End-fed half-waves, J-poles, mag loops, hex beams, beverages. The cheapest dB-per-dollar upgrade in the hobby is almost always a new antenna.

APRS & Tracking

Position reporting, weather telemetry, balloon and rocket payloads, messaging on 144.390. A great low-effort way to keep RF in the air.

Pi-Powered Stations

Raspberry Pi as an AllStar / IRLP node, a digital hotspot (DMR/D-STAR/YSF), a Winlink RMS gateway, an SDR server, or a full headless WSJT-X rig. Endless rabbit holes here.

Contesting & Awards

ARRL Field Day, Sweepstakes, state QSO parties, DXCC, Worked All States. Pick a goal, chase it, learn an enormous amount about propagation along the way.

Fox Hunting / RDF

Body-fade with an HT, Yagis, attenuators, loops — track down hidden transmitters or stuck mics.

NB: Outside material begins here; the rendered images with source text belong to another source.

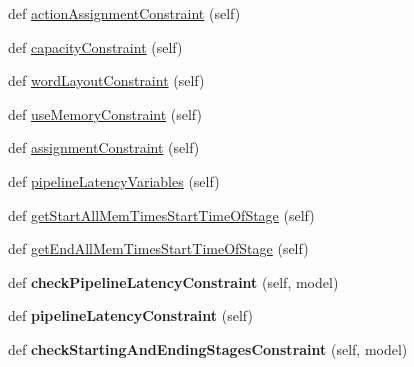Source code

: \begin{DoxyCompactItemize}
\item 
def \hyperlink{classmapper_1_1src_1_1rmt_1_1orig__rmt__compiler_1_1_rmt_ilp_compiler_ace17731f6ed25fbda40a37f78b777d9f}{action\+Assignment\+Constraint} (self)
\item 
def \hyperlink{classmapper_1_1src_1_1rmt_1_1orig__rmt__compiler_1_1_rmt_ilp_compiler_a4eff57998a57301f5ad22b36d5f142a0}{capacity\+Constraint} (self)
\item 
def \hyperlink{classmapper_1_1src_1_1rmt_1_1orig__rmt__compiler_1_1_rmt_ilp_compiler_a665f12ca05865726ea920a1e22ac2f0c}{word\+Layout\+Constraint} (self)
\item 
def \hyperlink{classmapper_1_1src_1_1rmt_1_1orig__rmt__compiler_1_1_rmt_ilp_compiler_a78dbcddce66838280af30531127d0ebb}{use\+Memory\+Constraint} (self)
\item 
def \hyperlink{classmapper_1_1src_1_1rmt_1_1orig__rmt__compiler_1_1_rmt_ilp_compiler_a7590e41d99becfcbe593d490849e5c27}{assignment\+Constraint} (self)
\item 
def \hyperlink{classmapper_1_1src_1_1rmt_1_1orig__rmt__compiler_1_1_rmt_ilp_compiler_a9b9a1d7a64c2dcf0b9cad5f3b814072e}{pipeline\+Latency\+Variables} (self)
\item 
def \hyperlink{classmapper_1_1src_1_1rmt_1_1orig__rmt__compiler_1_1_rmt_ilp_compiler_a2a691d0bb9f0a39959c61e091bf2f518}{get\+Start\+All\+Mem\+Times\+Start\+Time\+Of\+Stage} (self)
\item 
def \hyperlink{classmapper_1_1src_1_1rmt_1_1orig__rmt__compiler_1_1_rmt_ilp_compiler_a5fbfdd61d8b07a0c20de62423f8afd1f}{get\+End\+All\+Mem\+Times\+Start\+Time\+Of\+Stage} (self)
\item 
\hypertarget{classmapper_1_1src_1_1rmt_1_1orig__rmt__compiler_1_1_rmt_ilp_compiler_afc18996a69e909751bd650adfccfb5d0}{}def {\bfseries check\+Pipeline\+Latency\+Constraint} (self, model)\label{classmapper_1_1src_1_1rmt_1_1orig__rmt__compiler_1_1_rmt_ilp_compiler_afc18996a69e909751bd650adfccfb5d0}

\item 
\hypertarget{classmapper_1_1src_1_1rmt_1_1orig__rmt__compiler_1_1_rmt_ilp_compiler_aa3ecc8a7de02a56e076320868bd02291}{}def {\bfseries pipeline\+Latency\+Constraint} (self)\label{classmapper_1_1src_1_1rmt_1_1orig__rmt__compiler_1_1_rmt_ilp_compiler_aa3ecc8a7de02a56e076320868bd02291}

\item 
\hypertarget{classmapper_1_1src_1_1rmt_1_1orig__rmt__compiler_1_1_rmt_ilp_compiler_ac164ac5b357799c6a5abea5ab3d1a96e}{}def {\bfseries check\+Starting\+And\+Ending\+Stages\+Constraint} (self, model)\label{classmapper_1_1src_1_1rmt_1_1orig__rmt__compiler_1_1_rmt_ilp_compiler_ac164ac5b357799c6a5abea5ab3d1a96e}


\end{DoxyCompactItemize}
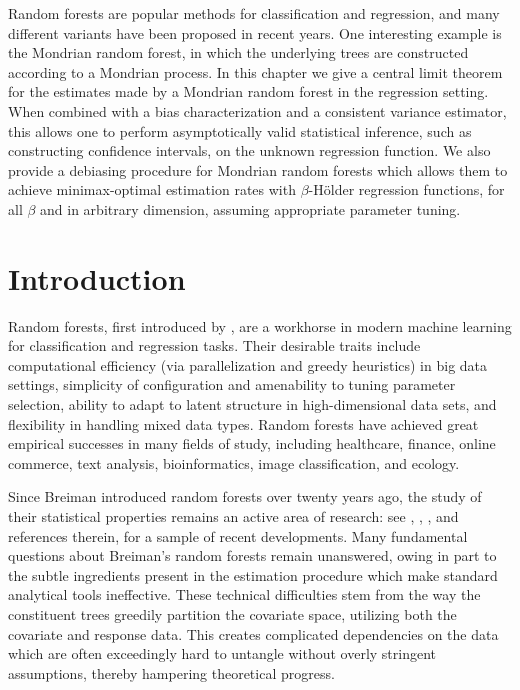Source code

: \documentclass[11pt,lof]{puthesis}
\theoremstyle{break}
\theoremstyle{proof}
\begin{document}
Random forests are popular methods for classification and regression, and many
different variants have been proposed in recent years. One interesting example
is the Mondrian random forest, in which the underlying trees are constructed
according to a Mondrian process. In this chapter we give a central limit theorem
for the estimates made by a Mondrian random forest in the regression setting.
When combined with a bias characterization and a consistent variance estimator,
this allows one to perform asymptotically valid statistical inference, such as
constructing confidence intervals, on the unknown regression function. We also
provide a debiasing procedure for Mondrian random forests which allows them to
achieve minimax-optimal estimation rates with $\beta$-H{\"o}lder regression
functions, for all $\beta$ and in arbitrary dimension, assuming appropriate
parameter tuning.

\section{Introduction}

Random forests, first introduced by \citet{breiman2001random}, are a workhorse
in modern machine learning for classification and regression tasks.
Their desirable traits include computational efficiency (via parallelization
and greedy heuristics) in big data settings, simplicity of configuration and
amenability to tuning parameter selection, ability to adapt to latent structure
in high-dimensional data sets, and flexibility in handling mixed data types.
Random forests have achieved great empirical successes in many fields of study,
including healthcare, finance, online commerce, text analysis, bioinformatics,
image classification, and ecology.

Since Breiman introduced random forests over twenty years ago, the study of
their statistical properties remains an active area of research: see
\citet{scornet2015consistency}, \citet{chi2022asymptotic},
\citet{klusowski2024large}, and references therein, for a sample of recent
developments. Many fundamental questions about Breiman's random forests remain
unanswered, owing in part to the subtle ingredients present in the estimation
procedure which make standard analytical tools ineffective. These technical
difficulties stem from the way the constituent trees greedily partition the
covariate space, utilizing both the covariate and response data. This creates
complicated dependencies on the data which are often exceedingly hard to
untangle without overly stringent assumptions, thereby hampering theoretical
progress.
\end{document}
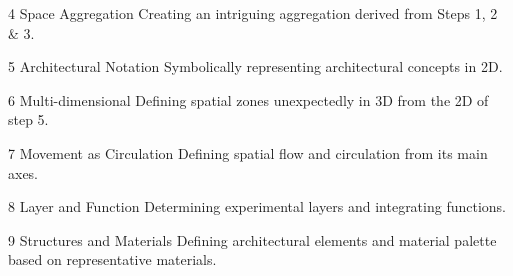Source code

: \begin{minipage}[t][\textheight][t]{\linewidth}
\begin{center}
\begin{minipage}[t]{0.8125\linewidth}
\begin{minipage}[t]{\MinipageBWidth}
				\Figure{%
					
				}%
				{4}%
				{Space Aggregation}%
				{Creating an intriguing aggregation derived from Steps 1, 2 \& 3.}%
			\end{minipage}%
			\vfill
			\setlength{\MinipageAWidth}{\dimexpr0.3\linewidth -\MinipageGap}
			\setlength{\MinipageBWidth}{\dimexpr0.4\linewidth -\MinipageGap}
			\setlength{\MinipageCWidth}{\dimexpr\linewidth -\MinipageAWidth -\MinipageBWidth -\MinipageGap\relax}
			\begin{minipage}[t]{\MinipageAWidth}%
				\Figure{%
					
				}%
				{5}%
				{Architectural Notation}%
				{Symbolically representing architectural concepts in 2D.}%
			\end{minipage}%
			\hspace{\MinipageGap}%
			\begin{minipage}[t]{\MinipageBWidth}%
				\Figure{%
					
				}%
				{6}%
				{Multi-dimensional}%
				{Defining spatial zones unexpectedly in 3D from the 2D of step 5.}%
			\end{minipage}%
			\hspace{\MinipageGap}%
			\begin{minipage}[t]{\MinipageCWidth}%
				\Figure{%
					
				}%
				{7}%
				{Movement as Circulation}%
				{%
					Defining spatial flow and circulation from its main axes.
				}%
			\end{minipage}%
			\vfill
			\setlength{\MinipageAWidth}{\dimexpr0.45\linewidth -\MinipageGap}
			\setlength{\MinipageBWidth}{\dimexpr\linewidth -\MinipageAWidth -\MinipageGap\relax}
			\begin{minipage}[t]{\MinipageAWidth}%
				\Figure{%
					
				}%
				{8}%
				{Layer and Function}%
				{Determining experimental layers and integrating functions.}%
			\end{minipage}%
			\hspace{\MinipageGap}%
			\begin{minipage}[t]{\MinipageBWidth}%
				\Figure{%
					
				}%
				{9}%
				{Structures and Materials}%
				{Defining architectural elements and material palette based on representative materials.}%

\end{minipage}
\end{minipage}
\end{center}
\end{minipage}
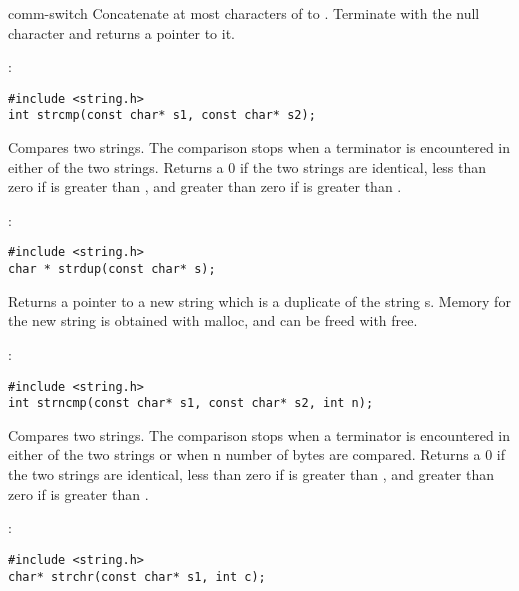 \begin{Ventry2}{comm-switch  }
     Concatenate at most  characters of  to
	. Terminate  with the null character and returns a
	pointer to it.

\item[strcmp]
\label{item:strcmp}
:
\begin{production}
\begin{verbatim}
#include <string.h>
int strcmp(const char* s1, const char* s2);
\end{verbatim}
\end{production}

  Compares two strings.  The comparison stops when a 
terminator is encountered in either of the two strings. 
Returns a 0 if the two strings are identical, less than
zero if  is greater than , and greater than zero if 
is greater than .

\item[strdup]
\label{item:strdup}
:
\begin{production}
\begin{verbatim}
#include <string.h>
char * strdup(const char* s);
\end{verbatim}
\end{production}

      Returns a pointer to a new string which is a duplicate of the
       string s.  Memory for the new string is obtained with
       malloc, and can be freed with free.


\item[strncmp]
\label{item:strncmp}
:
\begin{production}
\begin{verbatim}
#include <string.h>
int strncmp(const char* s1, const char* s2, int n);
\end{verbatim}
\end{production}

 Compares  two strings.  The comparison stops when a 
terminator is encountered in either of the two strings or
when n number of bytes are compared.  Returns a 0 if the
two strings are identical, less than zero if  is greater
than , and greater than zero if  is greater than .

\item[strchr]
\label{item:strchr}
:
\begin{production}
\begin{verbatim}
#include <string.h>
char* strchr(const char* s1, int c);
\end{verbatim}
\end{production}


\end{Ventry2}
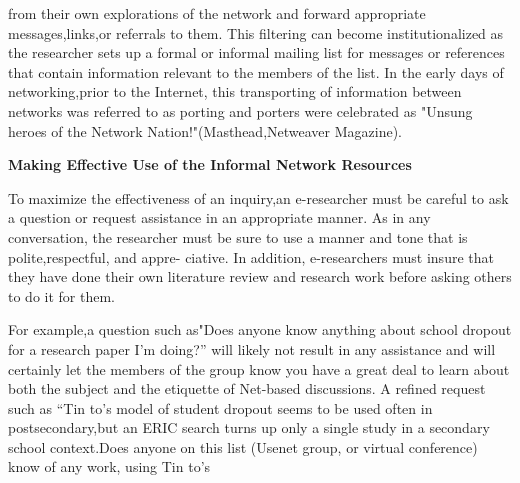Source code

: \documentclass[8pt]{beamer}
\begin{document}
\begin{frame}
from their own explorations of the network and forward appropriate messages,links,or referrals to them. 
This filtering can become institutionalized as the researcher sets up a formal or informal mailing list for messages or references that contain information relevant to the members of the list. In the early days of networking,prior to the
Internet, this transporting of information between networks was referred to as porting and porters were celebrated as "Unsung heroes of the Network Nation!"(Masthead,Netweaver Magazine).

\vspace{3mm}
\hspace{-1cm}
\textbf{Making Effective Use of the Informal Network Resources}
\vspace{3mm}

To maximize the effectiveness of an inquiry,an e-researcher must be careful to ask a question or request assistance in an appropriate manner. As in any conversation, the researcher must be sure to use a manner and tone that is polite,respectful, and appre-
ciative. In addition, e-researchers must insure that they have done their own literature review and research work before asking others to do it for them.

For example,a question such as"Does anyone know anything about school dropout for a research paper I'm doing?” will likely not result in any assistance and will certainly let the members of the group know you have a great deal to learn about both
the subject and the etiquette of Net-based discussions. A refined request such as “Tin to's model of student dropout seems to be used often in postsecondary,but an ERIC search turns up only a single study in a secondary school context.Does anyone
on this list (Usenet group, or virtual conference) know of any work, using Tin to's
\end{frame}
\end{document}
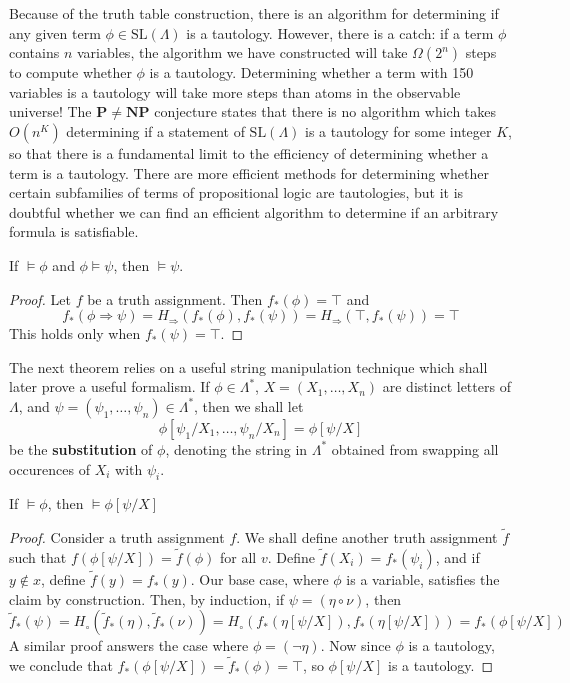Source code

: Because of the truth table construction, there is an algorithm for determining if any given term $\phi \in \text{SL}(\Lambda)$ is a tautology. However, there is a catch: if a term $\phi$ contains $n$ variables, the algorithm we have constructed will take $\Omega(2^n)$ steps to compute whether $\phi$ is a tautology. Determining whether a term with 150 variables is a tautology will take more steps than atoms in the observable universe! The $\mathbf{P} \neq \mathbf{NP}$ conjecture states that there is no algorithm which takes $O(n^K)$ determining if a statement of $\text{SL}(\Lambda)$ is a tautology for some integer $K$, so that there is a fundamental limit to the efficiency of determining whether a term is a tautology. There are more efficient methods for determining whether certain subfamilies of terms of propositional logic are tautologies, but it is doubtful whether we can find an efficient algorithm to determine if an arbitrary formula is satisfiable.

\begin{theorem}
    If $\vDash \phi$ and $\phi \vDash \psi$, then $\vDash \psi$.
\end{theorem}
\begin{proof}
    Let $f$ be a truth assignment. Then $f_*(\phi) = \top$ and
    \[ f_*(\phi \Rightarrow \psi) = H_\Rightarrow(f_*(\phi),f_*(\psi)) = H_\Rightarrow(\top, f_*(\psi)) = \top \]
    This holds only when $f_*(\psi) = \top$.
\end{proof}

The next theorem relies on a useful string manipulation technique which shall later prove a useful formalism. If $\phi \in \Lambda^*$, $X = (X_1, \dots, X_n)$ are distinct letters of $\Lambda$, and $\psi = (\psi_1, \dots, \psi_n) \in \Lambda^*$, then we shall let
%
\[ \phi[\psi_1/X_1, \dots, \psi_n/X_n] = \phi[\psi/X] \]
%
be the {\bf substitution} of $\phi$, denoting the string in $\Lambda^*$ obtained from swapping all occurences of $X_i$ with $\psi_i$.

\begin{theorem}
    If $\vDash \phi$, then $\vDash \phi[\psi/X]$
\end{theorem}
\begin{proof}
    Consider a truth assignment $f$. We shall define another truth assignment $\tilde{f}$ such that $f(\phi[\psi/X]) = \tilde{f}(\phi)$ for all $v$. Define $\tilde{f}(X_i) = f_*(\psi_i)$, and if $y \not \in x$, define $\tilde{f}(y) = f_*(y)$. Our base case, where $\phi$ is a variable, satisfies the claim by construction. Then, by induction, if $\psi = (\eta \circ \nu)$, then
    \[ \tilde{f}_*(\psi) = H_\circ(\tilde{f}_*(\eta), \tilde{f}_*(\nu)) = H_\circ(f_*(\eta[\psi/X]), f_*(\eta[\psi/X])) = f_*(\phi[\psi/X]) \]
    A similar proof answers the case where $\phi = (\neg \eta)$. Now since $\phi$ is a tautology, we conclude that $f_*(\phi[\psi/X]) = \tilde{f}_*(\phi) = \top$, so $\phi[\psi/X]$ is a tautology.
\end{proof}

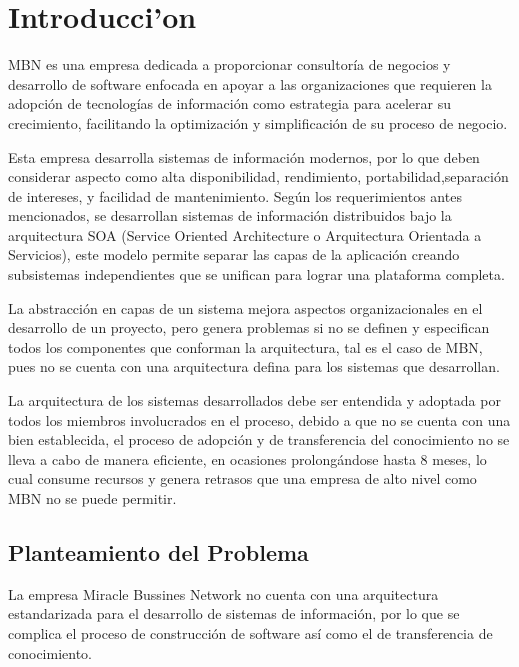 
\chapter{Introducci'on}

MBN es una empresa dedicada a proporcionar consultoría de negocios y desarrollo de software enfocada en apoyar a las organizaciones que requieren la adopción de tecnologías de información como estrategia para acelerar su crecimiento, facilitando la optimización y simplificación de su proceso de negocio.

Esta empresa desarrolla sistemas de información modernos, por lo que deben considerar aspecto como alta disponibilidad, rendimiento, portabilidad,separación de intereses, y facilidad de mantenimiento. Según los requerimientos antes mencionados, se desarrollan sistemas de información distribuidos bajo la arquitectura SOA (Service Oriented Architecture o Arquitectura Orientada a Servicios), este modelo permite separar las capas de la aplicación creando subsistemas independientes que se unifican para lograr una plataforma completa. 

La abstracción en capas de un sistema mejora aspectos organizacionales en el desarrollo de un proyecto, pero genera problemas si no se definen y especifican todos los componentes que conforman la arquitectura, tal es el caso de MBN, pues no se cuenta con una arquitectura defina para los sistemas que desarrollan. 

La arquitectura de los sistemas desarrollados debe ser entendida y adoptada por todos los miembros involucrados en el proceso, debido a que no se cuenta con una bien establecida, el proceso de adopción y de transferencia del conocimiento no se lleva a cabo de manera eficiente,  en ocasiones prolongándose hasta 8 meses, lo cual consume recursos y genera retrasos que una empresa de alto nivel como MBN no se puede permitir.

\section{ Planteamiento del Problema }
La empresa Miracle Bussines Network no cuenta con una arquitectura estandarizada para el desarrollo de sistemas de información, por lo que se complica el proceso de construcción de software así como el de transferencia de conocimiento.


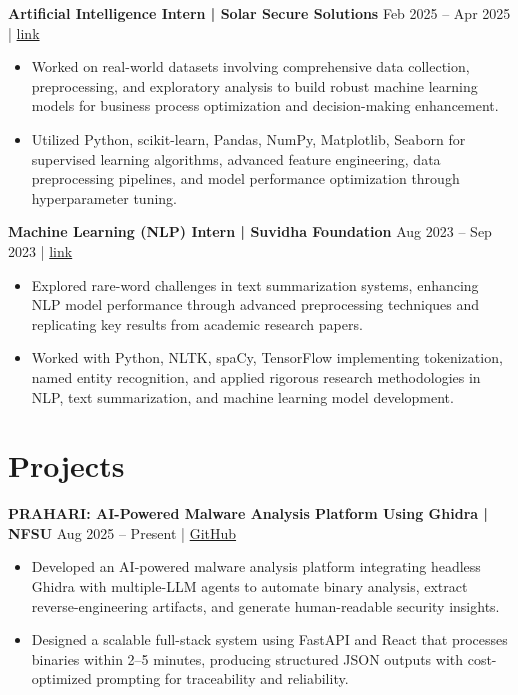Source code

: \documentclass[a4paper,11pt]{article}
\newcommand{\resumeItemListStart}{\begin{itemize}[leftmargin=*,labelsep=1mm,itemsep=0pt,topsep=2pt]}
\newcommand{\resumeItemListEnd}{\end{itemize}\vspace{1mm}}
\begin{document}
\textbf{Artificial Intelligence Intern | Solar Secure Solutions} \hfill Feb 2025 -- Apr 2025 | \href{https://drive.google.com/file/d/1v5wkboBHZhA96TD6UUG0w7nRD0ga55KI/view?usp=sharing}{link}
\resumeItemListStart
\item Worked on real-world datasets involving comprehensive data collection, preprocessing, and exploratory analysis to build robust machine learning models for business process optimization and decision-making enhancement.
\item Utilized Python, scikit-learn, Pandas, NumPy, Matplotlib, Seaborn for supervised learning algorithms, advanced feature engineering, data preprocessing pipelines, and model performance optimization through hyperparameter tuning.
\resumeItemListEnd

\textbf{Machine Learning (NLP) Intern | Suvidha Foundation} \hfill Aug 2023 -- Sep 2023 | \href{https://drive.google.com/drive/folders/19H8OfldP-IzY1z7j5lbYPetJRdtEx4qy?usp=sharing}{link}
\resumeItemListStart
\item Explored rare-word challenges in text summarization systems, enhancing NLP model performance through advanced preprocessing techniques and replicating key results from academic research papers.
\item Worked with Python, NLTK, spaCy, TensorFlow implementing tokenization, named entity recognition, and applied rigorous research methodologies in NLP, text summarization, and machine learning model development.
\resumeItemListEnd


\section{\textbf{Projects}}

\textbf{PRAHARI: AI-Powered Malware Analysis Platform Using Ghidra | NFSU} \hfill Aug 2025 -- Present |
\href{https://github.com/MIHIR-RANJAN/PRAHARI-AI-POWERED-MALWARE-ANALYSIS-PLATFORM-USING-GHIDRA.git}{GitHub}
\begin{itemize}[leftmargin=*]
\item Developed an AI-powered malware analysis platform integrating headless Ghidra with multiple-LLM agents to automate binary analysis, extract reverse-engineering artifacts, and generate human-readable security insights.
\item Designed a scalable full-stack system using FastAPI and React that processes binaries within 2--5 minutes, producing structured JSON outputs with cost-optimized prompting for traceability and reliability.
\end{itemize}
\end{document}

ARPSC has a hunt scheduled at Stony Creek; come out and play.


When Net Control Calls on You

Keep it short, keep it real. There's no “impressive enough” floor — if you're learning it, it counts. A great answer hits three quick beats:

What it is

“I'm trying to get into FT8” — one sentence, plain English.

Why now

What pulled you in — a YouTube video, a friend, a hamfest find, a curiosity?

Where you're stuck

Your one open question. That's where the rest of the net can help.


This Week's Action Item

Before next Thursday's net, pick one of the things you heard tonight and take a single concrete step toward it. The bar is low on purpose:

  • Watch one ten-minute YouTube intro on a mode you don't know
  • Download an SDR or digital-mode app and just let it run for an evening
  • Order a single $20 part you've been putting off — an antenna, a cable, a kit
  • Find one person on tonight's net and message them about their project
  • Sketch the antenna you keep thinking about — just on paper
  • Look up the next POTA park within 30 minutes of your house

Where to Start Digging

Some launchpads for the most common “what's next” answers we hear on the net. Bookmark a few and come back to them on a rainy Saturday.

WSJT-X (FT8 / FT4)

The official site for the most popular HF digital modes — downloads, manuals, and source.

wsjt.sourceforge.io
Parks On The Air

Find a park, log activations and chases, see what's on the air right now.

parksontheair.com
AMSAT

Satellites, frequencies, pass predictions, and getting started on the FM birds.

amsat.org
RTL-SDR Blog

The de-facto starting point for affordable software-defined radio on Windows, Mac, Linux, or a Raspberry Pi.

rtl-sdr.com
Winlink Global Radio Email

Email over RF for EmComm and ARES/ARPSC. Software, RMS gateway list, and getting-started guides.

winlink.org
Learn CW Online (LCWO)

Free, browser-based Morse code training. Twenty minutes a day, character by character — no app store required.

lcwo.net
AREDN Mesh

High-speed amateur radio data networking using off-the-shelf hardware. Big EmComm potential.

arednmesh.org
ARRL On The Air

ARRL's beginner-friendly magazine and articles — great survey of what to try next.

arrl.org
APRS.fi

Live map of APRS traffic. Watch the local area for an evening and you'll spot a project worth copying.

aprs.fi
About This Data

This data is pulled live from the official ARPSC Net Log spreadsheet. Data updates automatically every 10 seconds during active nets.